Le Dunbrody ne comptait que deux classes de passagers, ceux qui voyageaient en cabine, pour 5 à 8 £, et ceux qui voyageaient dans l’entrepont pour 3 à 4 £. Sachant que le salaire mensuel moyen d’un ouvrier agricole dépassait à peine 1 £ par mois, beaucoup d’Irlandais ne pouvait même pas payer un billet d’entrepont. Les passagers de cabine bénéficiaient d’une quantité substantielle de nourriture et de certaines prestations. Quant aux passagers de l’entrepont, ils devaient en grande partie se débrouiller seuls.

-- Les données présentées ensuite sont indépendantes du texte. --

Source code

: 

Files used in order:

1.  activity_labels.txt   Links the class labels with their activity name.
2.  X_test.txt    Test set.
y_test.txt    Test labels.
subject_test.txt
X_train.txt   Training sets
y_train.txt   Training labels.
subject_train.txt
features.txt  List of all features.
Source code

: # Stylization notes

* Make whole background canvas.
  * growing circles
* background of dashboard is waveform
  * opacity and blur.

En 1847, alors que la récolte de pommes de terre était perdue pour la troisième année consécutive, une émigration massive était en cours. Durant les premiers mois du printemps, 40 navires étaient en attente de pouvoir débarquer à la station de quarantaine de Grosse Île au Québec. Les installations étant complètement engorgées par les arrivées massives, de nombreux passagers furent contraints de rester à bord durant plusieurs semaines avant de pouvoir finalement quitter leur navire. En mai 1847, après avoir pu finalement faire débarquer ses passagers, le capitaine Baldwin écrivit une lettre à William Graves : «Le Dunbrody a été placé en quarantaine pendant cinq jours parce qu’il y avait trop de navires en attente sur le fleuve Saint-Laurent. Le docteur Douglas est presque seul… chaque jour les bateaux jettent des dizaines de corps à la mer… J’ai entendu dire que certains n’avaient plus d’eau douce et que les passagers et les membres d’équipage devaient boire l’eau du fleuve. Que Dieu les garde !»

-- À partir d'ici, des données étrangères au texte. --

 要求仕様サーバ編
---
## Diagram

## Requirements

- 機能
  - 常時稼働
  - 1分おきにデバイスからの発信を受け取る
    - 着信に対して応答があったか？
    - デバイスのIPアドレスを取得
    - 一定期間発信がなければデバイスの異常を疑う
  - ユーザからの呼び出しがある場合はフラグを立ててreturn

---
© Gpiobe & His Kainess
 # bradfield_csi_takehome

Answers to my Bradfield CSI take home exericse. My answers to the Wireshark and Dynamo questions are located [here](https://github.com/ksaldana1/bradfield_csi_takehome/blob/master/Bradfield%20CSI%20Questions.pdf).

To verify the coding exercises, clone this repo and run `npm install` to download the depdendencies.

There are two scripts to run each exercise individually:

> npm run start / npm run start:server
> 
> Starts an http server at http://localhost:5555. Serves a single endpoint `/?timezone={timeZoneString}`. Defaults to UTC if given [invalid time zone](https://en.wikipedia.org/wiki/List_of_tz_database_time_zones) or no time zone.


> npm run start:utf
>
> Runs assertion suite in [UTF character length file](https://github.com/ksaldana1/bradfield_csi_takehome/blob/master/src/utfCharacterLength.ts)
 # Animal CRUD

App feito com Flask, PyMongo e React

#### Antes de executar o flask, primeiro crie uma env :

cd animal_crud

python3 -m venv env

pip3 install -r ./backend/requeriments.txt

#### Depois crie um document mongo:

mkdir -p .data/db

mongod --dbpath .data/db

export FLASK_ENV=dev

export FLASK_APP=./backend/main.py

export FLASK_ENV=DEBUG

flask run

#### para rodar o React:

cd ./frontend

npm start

Bien que le Dunbrody ait été placé de nombreuses fois en quarantaine à Grosse Île, le taux de mortalité à bord était très faible. Un fait que l’on peut sans doute attribuer à la bonté et à l’humanité des capitaines du Dunbrody, le capitaine Baldwin et son successeur, le capitaine John W. Williams. Les émigrants qui écrivaient à leur famille saluèrent plus d’une fois leur attention et leur dévouement envers les membres de l’équipage et les passagers. Grâce à un service maritime postal bien organisé, les capitaines purent également maintenir un contact régulier avec William Graves.
La famille Graves continua à exploiter le Dunbrody jusqu’en 1869 avant de le vendre à une autre société. En 1874, alors que le navire ralliait le Québec, le capitaine ne voulut pas attendre qu’un pilote l’assiste pour naviguer sur le Saint-Laurent. Son impatience lui couta cher puisque le Dunbrody s’échoua. Par chance, le bateau fut racheté par une société de renflouage qui le répara avant de le revendre. Malheureusement, en 1875, le Dunbrody s’échoua une seconde et dernière fois. En route pour Liverpool avec une cargaison de bois d’une valeur de 12 500 £, le navire fut pris dans une violente tempête et projeté sur les côtes du Labrador. Même si l’on ne connait pas les détails exacts de la fin du Dunbrody, il est probable que la réparation des dommages subis par la coque vieillissante du navire, alourdie par une importante cargaison de bois, était trop couteuse. Son épave fut donc abandonnée. Avec le temps, elle finit par se disloquer avant de pourrir complètement.